CNet reports that a number of lawsuits have been filed, with one Californian claiming Microsoft and Danger failed to use reasonable care in handling Sidekick owners data and that the Sidekick was falsely advertised.
"T-Mobile and its service providers ought to have been more careful the use of backup technology and policies to prevent such data loss" said the individual's lawyer, according to CNet."We are hopeful that T-Mobile and the rest of the defendants will do the right thing, use this as an opportunity to redesign the system as a new standard for cloud computing storage, and provide full compensation for the data loss."
As you'd imagine there's no shortage of people rushing to the court house, papers in hand.
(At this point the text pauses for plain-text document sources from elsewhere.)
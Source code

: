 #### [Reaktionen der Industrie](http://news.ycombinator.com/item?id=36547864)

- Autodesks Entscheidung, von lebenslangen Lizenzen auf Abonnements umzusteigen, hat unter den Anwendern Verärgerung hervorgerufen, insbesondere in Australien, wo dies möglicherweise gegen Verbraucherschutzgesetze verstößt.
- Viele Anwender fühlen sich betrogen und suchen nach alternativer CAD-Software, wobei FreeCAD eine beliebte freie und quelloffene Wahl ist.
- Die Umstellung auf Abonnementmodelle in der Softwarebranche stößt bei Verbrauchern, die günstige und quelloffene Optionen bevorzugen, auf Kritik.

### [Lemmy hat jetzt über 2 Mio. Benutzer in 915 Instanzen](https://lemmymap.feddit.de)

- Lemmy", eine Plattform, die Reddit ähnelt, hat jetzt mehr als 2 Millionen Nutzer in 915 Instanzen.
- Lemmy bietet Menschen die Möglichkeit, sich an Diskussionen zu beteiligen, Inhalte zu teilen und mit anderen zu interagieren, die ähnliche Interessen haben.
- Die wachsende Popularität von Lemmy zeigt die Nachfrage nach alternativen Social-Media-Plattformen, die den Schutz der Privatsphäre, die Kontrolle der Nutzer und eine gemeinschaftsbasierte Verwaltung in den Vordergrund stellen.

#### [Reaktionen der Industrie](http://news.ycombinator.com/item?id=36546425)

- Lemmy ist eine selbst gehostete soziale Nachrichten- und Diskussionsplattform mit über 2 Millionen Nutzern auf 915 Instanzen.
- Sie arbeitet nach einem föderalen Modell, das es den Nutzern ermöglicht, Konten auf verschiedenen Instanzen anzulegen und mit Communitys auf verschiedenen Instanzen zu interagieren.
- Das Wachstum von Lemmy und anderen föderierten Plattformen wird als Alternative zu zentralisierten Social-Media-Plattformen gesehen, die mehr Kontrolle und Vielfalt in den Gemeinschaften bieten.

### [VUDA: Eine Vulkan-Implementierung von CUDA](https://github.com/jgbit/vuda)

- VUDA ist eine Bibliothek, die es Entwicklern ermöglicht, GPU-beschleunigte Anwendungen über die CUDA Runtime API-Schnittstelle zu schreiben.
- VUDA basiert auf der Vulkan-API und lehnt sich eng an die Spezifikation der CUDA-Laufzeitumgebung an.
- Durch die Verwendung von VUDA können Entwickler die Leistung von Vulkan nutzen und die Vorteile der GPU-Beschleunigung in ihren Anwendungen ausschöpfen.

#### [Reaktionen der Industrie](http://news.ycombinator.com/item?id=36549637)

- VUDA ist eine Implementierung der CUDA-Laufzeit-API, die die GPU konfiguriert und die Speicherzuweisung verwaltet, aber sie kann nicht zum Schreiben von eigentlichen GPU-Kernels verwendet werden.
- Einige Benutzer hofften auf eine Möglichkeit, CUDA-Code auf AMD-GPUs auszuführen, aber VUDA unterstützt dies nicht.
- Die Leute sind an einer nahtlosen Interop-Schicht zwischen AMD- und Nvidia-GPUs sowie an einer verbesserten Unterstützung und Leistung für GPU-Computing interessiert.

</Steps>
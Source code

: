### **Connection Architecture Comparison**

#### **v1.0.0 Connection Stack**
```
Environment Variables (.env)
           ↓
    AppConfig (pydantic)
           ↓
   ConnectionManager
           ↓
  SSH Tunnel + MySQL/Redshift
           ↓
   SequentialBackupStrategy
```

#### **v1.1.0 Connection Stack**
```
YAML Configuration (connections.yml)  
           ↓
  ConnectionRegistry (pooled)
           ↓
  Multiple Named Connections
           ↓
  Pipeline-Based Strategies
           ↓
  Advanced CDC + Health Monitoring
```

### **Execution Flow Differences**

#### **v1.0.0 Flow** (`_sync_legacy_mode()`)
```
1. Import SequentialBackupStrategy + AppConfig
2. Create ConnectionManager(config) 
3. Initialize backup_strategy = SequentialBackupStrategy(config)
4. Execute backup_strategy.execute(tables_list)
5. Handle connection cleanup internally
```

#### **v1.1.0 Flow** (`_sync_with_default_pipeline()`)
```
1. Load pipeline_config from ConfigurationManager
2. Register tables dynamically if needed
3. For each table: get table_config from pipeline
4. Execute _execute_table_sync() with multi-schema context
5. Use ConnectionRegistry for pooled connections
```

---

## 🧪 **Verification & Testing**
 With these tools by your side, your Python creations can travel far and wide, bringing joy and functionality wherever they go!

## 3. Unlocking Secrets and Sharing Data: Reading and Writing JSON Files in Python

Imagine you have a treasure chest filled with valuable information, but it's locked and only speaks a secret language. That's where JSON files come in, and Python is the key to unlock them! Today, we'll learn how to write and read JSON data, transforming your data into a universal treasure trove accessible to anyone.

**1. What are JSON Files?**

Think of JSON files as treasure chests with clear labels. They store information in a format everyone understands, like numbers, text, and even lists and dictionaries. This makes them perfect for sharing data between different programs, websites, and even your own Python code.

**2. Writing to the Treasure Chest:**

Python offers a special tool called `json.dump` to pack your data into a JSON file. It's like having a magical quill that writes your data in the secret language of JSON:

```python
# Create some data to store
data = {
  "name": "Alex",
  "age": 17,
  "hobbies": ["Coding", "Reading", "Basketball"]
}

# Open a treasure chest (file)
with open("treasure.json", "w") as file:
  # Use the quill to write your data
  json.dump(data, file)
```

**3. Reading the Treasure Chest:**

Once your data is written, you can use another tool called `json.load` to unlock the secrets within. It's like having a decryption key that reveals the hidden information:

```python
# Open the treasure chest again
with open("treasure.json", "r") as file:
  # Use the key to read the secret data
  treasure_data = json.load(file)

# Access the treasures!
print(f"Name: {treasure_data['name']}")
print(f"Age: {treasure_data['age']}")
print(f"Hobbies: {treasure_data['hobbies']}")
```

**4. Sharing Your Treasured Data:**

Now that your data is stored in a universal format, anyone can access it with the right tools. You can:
Another suit, filed on behalf of Maureen Thompson "and all others similarly situated," is seeking damages for business contacts lost by Thompson's daughter.
Thompson says the reason her daughter, an aspiring songwriter, singer and model, has a Sidekick is because "T-Mobile promised that any data would be protected and available no matter what happened to the phone." Thompson's daughter lost business contacts, appointments, and song lyrics not stored anywhere else when her data was swallowed up by the big black hole cloud. Thompson blames the cloud-based architecture and points out the fact that the Sidekick does not have the ability to sync with the user's computer, unlike the iPhone or BlackBerry.
It's unclear how Microsoft's most recent statement will effect these lawsuits. The Redmond-based company today said that it had managed to recover "most, if not all" of the data previously thought to be lost.